** Opening DATA EXTRACT block **

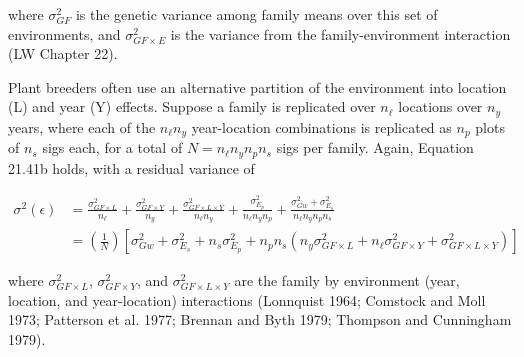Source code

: \documentclass{article}
\begin{document}
where  $ \sigma_{GF}^{2} $ is the genetic variance among family means over this set of environments, and  $ \sigma_{GF \times E}^{2} $ is the variance from the family-environment interaction (LW Chapter 22).

Plant breeders often use an alternative partition of the environment into location (L) and year (Y) effects. Suppose a family is replicated over  $ n_\ell $ locations over  $ n_y $ years, where each of the  $ n_\ell n_y $ year-location combinations is replicated as  $ n_p $ plots of  $ n_s $ sigs each, for a total of  $ N = n_\ell n_y n_p n_s $ sigs per family. Again, Equation 21.41b holds, with a residual variance of

\begin{equation}
\begin{align*}\sigma^{2}(\epsilon)&=\frac{\sigma_{GF\times L}^{2}}{n_\ell}+\frac{\sigma_{GF\times Y}^{2}}{n_{y}}+\frac{\sigma_{GF\times L\times Y}^{2}}{n_\ell n_{y}}+\frac{\sigma_{E_{p}}^{2}}{n_\ell n_{y} n_{p}}+\frac{\sigma_{Gw}^{2}+\sigma_{E_{s}}^{2}}{n_\ell n_{y} n_{p} n_{s}}\\&=\left(\frac{1}{N}\right)\left[\sigma_{Gw}^{2}+\sigma_{E_{s}}^{2}+n_{s}\sigma_{E_{p}}^{2}+n_{p} n_{s}\left(n_{y}\sigma_{GF\times L}^{2}+n_\ell\sigma_{GF\times Y}^{2}+\sigma_{GF\times L\times Y}^{2}\right)\right]\end{align*}
\tag{21.42b}
\label{eq:21_42b}
\end{equation}

where  $ \sigma_{GF\times L}^{2} $,  $ \sigma_{GF\times Y}^{2} $, and  $ \sigma_{GF\times L\times Y}^{2} $ are the family by environment (year, location, and year-location) interactions (Lonnquist 1964; Comstock and Moll 1973; Patterson et al. 1977; Brennan and Byth 1979; Thompson and Cunningham 1979).
\end{document}
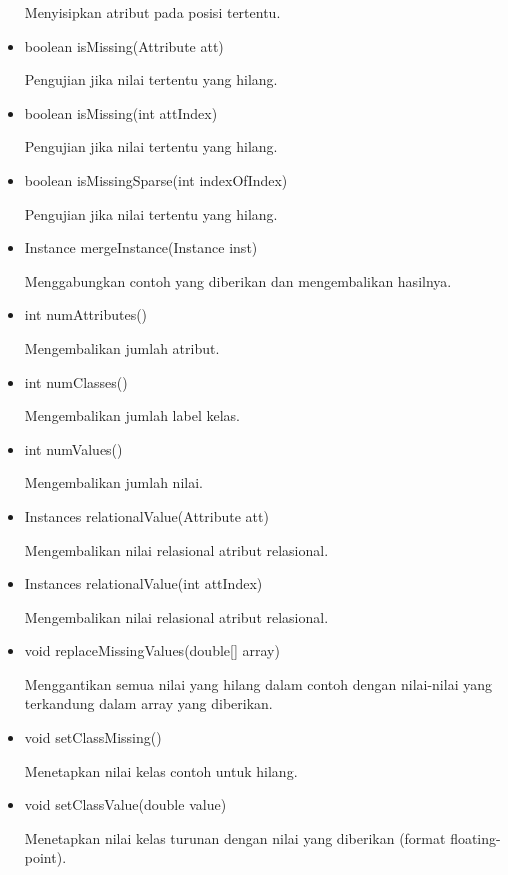 \begin{itemize}
	Menyisipkan atribut pada posisi tertentu.
	
	\item boolean isMissing(Attribute att)
	
	Pengujian jika nilai tertentu yang hilang.
	
	\item boolean isMissing(int attIndex)
	
	Pengujian jika nilai tertentu yang hilang.
	
	\item boolean isMissingSparse(int indexOfIndex)
	
	Pengujian jika nilai tertentu yang hilang.
	
	\item Instance mergeInstance(Instance inst)
	
	Menggabungkan contoh yang diberikan dan mengembalikan hasilnya.
	
	\item int numAttributes()
	
	Mengembalikan jumlah atribut.
	
	\item int numClasses()
	
	Mengembalikan jumlah label kelas.
	
	\item int numValues()
	
	Mengembalikan jumlah nilai.
	
	\item Instances relationalValue(Attribute att)
	
	Mengembalikan nilai relasional atribut relasional.
	
	\item Instances relationalValue(int attIndex)
	
	Mengembalikan nilai relasional atribut relasional.
	
	\item void replaceMissingValues(double[] array)
	
	Menggantikan semua nilai yang hilang dalam contoh dengan nilai-nilai yang terkandung dalam array yang diberikan.
	
	\item void setClassMissing()
	
	Menetapkan nilai kelas contoh untuk hilang.
	
	\item void setClassValue(double value)
	
	Menetapkan nilai kelas turunan dengan nilai yang diberikan (format floating-point).
	

\end{itemize}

** Closing DATA EXTRACT block **

BRIEF
The records must be restated word for word, apart from any images.

RESPONSE FOR THIS EXERCISE
Source code

: \documentclass{article}
\begin{document}
where  $ \sigma_{GF}^{2} $ is the genetic variance among family means over this set of environments, and  $ \sigma_{GF \times E}^{2} $ is the variance from the family-environment interaction (LW Chapter 22).

Plant breeders often use an alternative partition of the environment into location (L) and year (Y) effects. Suppose a family is replicated over  $ n_\ell $ locations over  $ n_y $ years, where each of the  $ n_\ell n_y $ year-location combinations is replicated as  $ n_p $ plots of  $ n_s $ sigs each, for a total of  $ N = n_\ell n_y n_p n_s $ sigs per family. Again, Equation 21.41b holds, with a residual variance of

\begin{equation}
\begin{align*}\sigma^{2}(\epsilon)&=\frac{\sigma_{GF\times L}^{2}}{n_\ell}+\frac{\sigma_{GF\times Y}^{2}}{n_{y}}+\frac{\sigma_{GF\times L\times Y}^{2}}{n_\ell n_{y}}+\frac{\sigma_{E_{p}}^{2}}{n_\ell n_{y} n_{p}}+\frac{\sigma_{Gw}^{2}+\sigma_{E_{s}}^{2}}{n_\ell n_{y} n_{p} n_{s}}\\&=\left(\frac{1}{N}\right)\left[\sigma_{Gw}^{2}+\sigma_{E_{s}}^{2}+n_{s}\sigma_{E_{p}}^{2}+n_{p} n_{s}\left(n_{y}\sigma_{GF\times L}^{2}+n_\ell\sigma_{GF\times Y}^{2}+\sigma_{GF\times L\times Y}^{2}\right)\right]\end{align*}
\tag{21.42b}
\label{eq:21_42b}
\end{equation}

where  $ \sigma_{GF\times L}^{2} $,  $ \sigma_{GF\times Y}^{2} $, and  $ \sigma_{GF\times L\times Y}^{2} $ are the family by environment (year, location, and year-location) interactions (Lonnquist 1964; Comstock and Moll 1973; Patterson et al. 1977; Brennan and Byth 1979; Thompson and Cunningham 1979).
\end{document}
 \begin{itemize}
	Menyisipkan atribut pada posisi tertentu.
	
	\item boolean isMissing(Attribute att)
	
	Pengujian jika nilai tertentu yang hilang.
	
	\item boolean isMissing(int attIndex)
	
	Pengujian jika nilai tertentu yang hilang.
	
	\item boolean isMissingSparse(int indexOfIndex)
	
	Pengujian jika nilai tertentu yang hilang.
	
	\item Instance mergeInstance(Instance inst)
	
	Menggabungkan contoh yang diberikan dan mengembalikan hasilnya.
	
	\item int numAttributes()
	
	Mengembalikan jumlah atribut.
	
	\item int numClasses()
	
	Mengembalikan jumlah label kelas.
	
	\item int numValues()
	
	Mengembalikan jumlah nilai.
	
	\item Instances relationalValue(Attribute att)
	
	Mengembalikan nilai relasional atribut relasional.
	
	\item Instances relationalValue(int attIndex)
	
	Mengembalikan nilai relasional atribut relasional.
	
	\item void replaceMissingValues(double[] array)
	
	Menggantikan semua nilai yang hilang dalam contoh dengan nilai-nilai yang terkandung dalam array yang diberikan.
	
	\item void setClassMissing()
	
	Menetapkan nilai kelas contoh untuk hilang.
	
	\item void setClassValue(double value)
	
	Menetapkan nilai kelas turunan dengan nilai yang diberikan (format floating-point).
	

\end{itemize}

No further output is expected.